Task goal: The records below are to be reproduced exactly, and no picture should appear in the copy.

Records for this exercise:
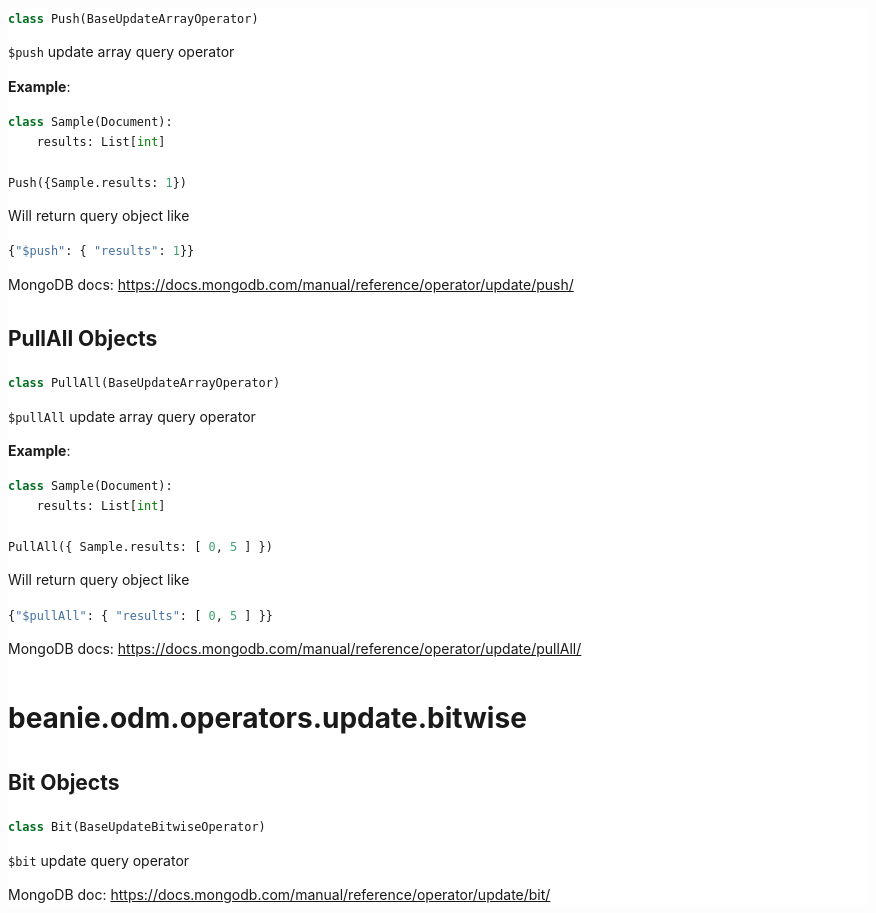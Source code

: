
 ```python
class Push(BaseUpdateArrayOperator)
```

`$push` update array query operator

**Example**:


```python
class Sample(Document):
    results: List[int]

Push({Sample.results: 1})
```

  Will return query object like

```python
{"$push": { "results": 1}}
```

  MongoDB docs:
  <https://docs.mongodb.com/manual/reference/operator/update/push/>

<a name="beanie.odm.operators.update.array.PullAll"></a>
## PullAll Objects

```python
class PullAll(BaseUpdateArrayOperator)
```

`$pullAll` update array query operator

**Example**:


```python
class Sample(Document):
    results: List[int]

PullAll({ Sample.results: [ 0, 5 ] })
```

  Will return query object like

```python
{"$pullAll": { "results": [ 0, 5 ] }}
```

  MongoDB docs:
  <https://docs.mongodb.com/manual/reference/operator/update/pullAll/>

<a name="beanie.odm.operators.update.bitwise"></a>
# beanie.odm.operators.update.bitwise

<a name="beanie.odm.operators.update.bitwise.Bit"></a>
## Bit Objects

```python
class Bit(BaseUpdateBitwiseOperator)
```

`$bit` update query operator

MongoDB doc:
<https://docs.mongodb.com/manual/reference/operator/update/bit/>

Output for this exercise:
Source code

:
 ```python
class Push(BaseUpdateArrayOperator)
```

`$push` update array query operator

**Example**:


```python
class Sample(Document):
    results: List[int]

Push({Sample.results: 1})
```

  Will return query object like

```python
{"$push": { "results": 1}}
```

  MongoDB docs:
  <https://docs.mongodb.com/manual/reference/operator/update/push/>

<a name="beanie.odm.operators.update.array.PullAll"></a>
## PullAll Objects

```python
class PullAll(BaseUpdateArrayOperator)
```

`$pullAll` update array query operator

**Example**:


```python
class Sample(Document):
    results: List[int]

PullAll({ Sample.results: [ 0, 5 ] })
```

  Will return query object like

```python
{"$pullAll": { "results": [ 0, 5 ] }}
```

  MongoDB docs:
  <https://docs.mongodb.com/manual/reference/operator/update/pullAll/>

<a name="beanie.odm.operators.update.bitwise"></a>
# beanie.odm.operators.update.bitwise

<a name="beanie.odm.operators.update.bitwise.Bit"></a>
## Bit Objects

```python
class Bit(BaseUpdateBitwiseOperator)
```

`$bit` update query operator

MongoDB doc:
<https://docs.mongodb.com/manual/reference/operator/update/bit/>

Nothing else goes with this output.